For years, rare disease foundations have made the case for research investment using a core set of numbers: how many people are affected, how severe the disease, how urgent the need. Those numbers came from population genetics models — careful, peer-reviewed estimates built from variant frequencies in genomic databases. They were the best available tool. And according to a new study published in Genetics in Medicine, they were, in many cases, deeply wrong.
Researchers compared existing rare disease prevalence models against newborn screening data from 23 million infants across multiple countries. For some conditions, the models predicted a fraction of the cases that screening actually identified. Not a small discrepancy. A tenfold gap. The implications ripple through every layer of how the rare disease field operates — from the grants we write to the trials we design to the arguments we make to regulators.
Why the Models Failed
Population genetics models estimate disease prevalence by calculating how often a disease-causing variant appears in a reference genome database, then applying an expected penetrance — the proportion of people carrying that variant who will actually develop the condition. It is a reasonable approach when direct patient counts are unavailable, which is most of the time in rare disease.
The problem is the assumptions embedded in each step. Reference genome databases have historically overrepresented people of European ancestry, meaning variant frequencies in other populations are less reliable. Penetrance estimates are typically derived from highly selected patient cohorts — often the most severely affected individuals who reached clinical attention — which can inflate the apparent impact of any given variant.

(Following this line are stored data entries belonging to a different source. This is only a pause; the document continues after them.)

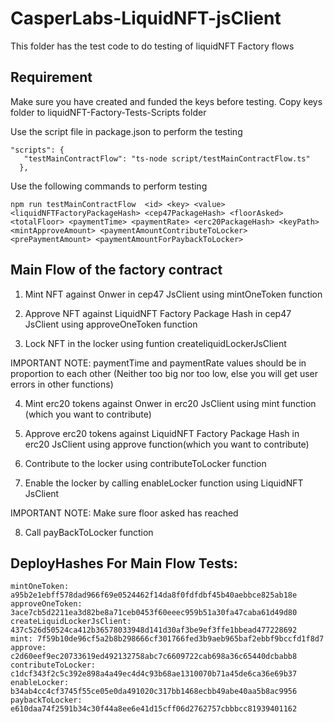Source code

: # CasperLabs-LiquidNFT-jsClient

This folder has the test code to do testing of liquidNFT Factory flows

## Requirement

Make sure you have created and funded the keys before testing.
Copy keys folder to liquidNFT-Factory-Tests-Scripts folder

Use the script file in package.json to perform the testing
```
"scripts": {
   "testMainContractFlow": "ts-node script/testMainContractFlow.ts"
  },
```

Use the following commands to perform testing
```
npm run testMainContractFlow  <id> <key> <value> <liquidNFTFactoryPackageHash> <cep47PackageHash> <floorAsked> <totalFloor> <paymentTime> <paymentRate> <erc20PackageHash> <keyPath> <mintApproveAmount> <paymentAmountContributeToLocker> <prePaymentAmount> <paymentAmountForPaybackToLocker> 

```

## Main Flow of the factory contract 

1) Mint NFT against Onwer in cep47 JsClient using mintOneToken function

2) Approve NFT against LiquidNFT Factory Package Hash in cep47 JsClient using approveOneToken function

3) Lock NFT in the locker using funtion createliquidLockerJsClient

  IMPORTANT NOTE: paymentTime and paymentRate values should be in proportion to each other
  (Neither too big nor too low, else you will get user errors in other functions)

4) Mint erc20 tokens against Onwer in erc20 JsClient using mint function (which you want to contribute)

5) Approve erc20 tokens against LiquidNFT Factory Package Hash in erc20 JsClient using approve
function(which you want to contribute)

6) Contribute to the locker using contributeToLocker function

7) Enable the locker by calling enableLocker function using LiquidNFT JsClient

  IMPORTANT NOTE: Make sure floor asked has reached

8) Call payBackToLocker function 


## DeployHashes For Main Flow Tests: 

```
mintOneToken: a95b2e1ebff578dad966f69e0524462f14da8f0fdfdbf45b40aebbce825ab18e
approveOneToken: 3ace7cb5d2211ea3d82be8a71ceb0453f60eeec959b51a30fa47caba61d49d80
createLiquidLockerJsClient: 437c526d50524ca412b36578033948d141d30af3be9ef3ffe1bbead477228692
mint: 7f59b10de96cf5a2b8b298666cf301766fed3b9aeb965baf2ebbf9bccfd1f8d7
approve: c2d60eef9ec20733619ed492132758abc7c6609722cab698a36c65440dcbabb8
contributeToLocker: c1dcf343f2c5c392e898a4a49ec4d4c93b68ae1310070b71a45de6ca36e69b37
enableLocker: b34ab4cc4cf3745f55ce05e0da491020c317bb1468ecbb49abe40aa5b8ac9956
paybackToLocker: e610daa74f2591b34c30f44a8ee6e41d15cff06d2762757cbbbcc81939401162

```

And many databases capture only well-characterized mutations, missing the longer tail of rarer or newer variants that also cause disease.
What Newborn Screening Data Changes
Newborn screening is different in kind, not just degree. It does not model who might have a disease. It identifies, at the population level, who does. When 23 million infants are screened and the results compared to what our models predicted, we get a reality check that no genomic database can provide.
This is not an argument against population genetics as a methodology. It is an argument for grounding those models in empirical data wherever that data exists — and for expanding the conditions under which it can be collected. Newborn screening programs are among the most powerful rare disease data infrastructure we have.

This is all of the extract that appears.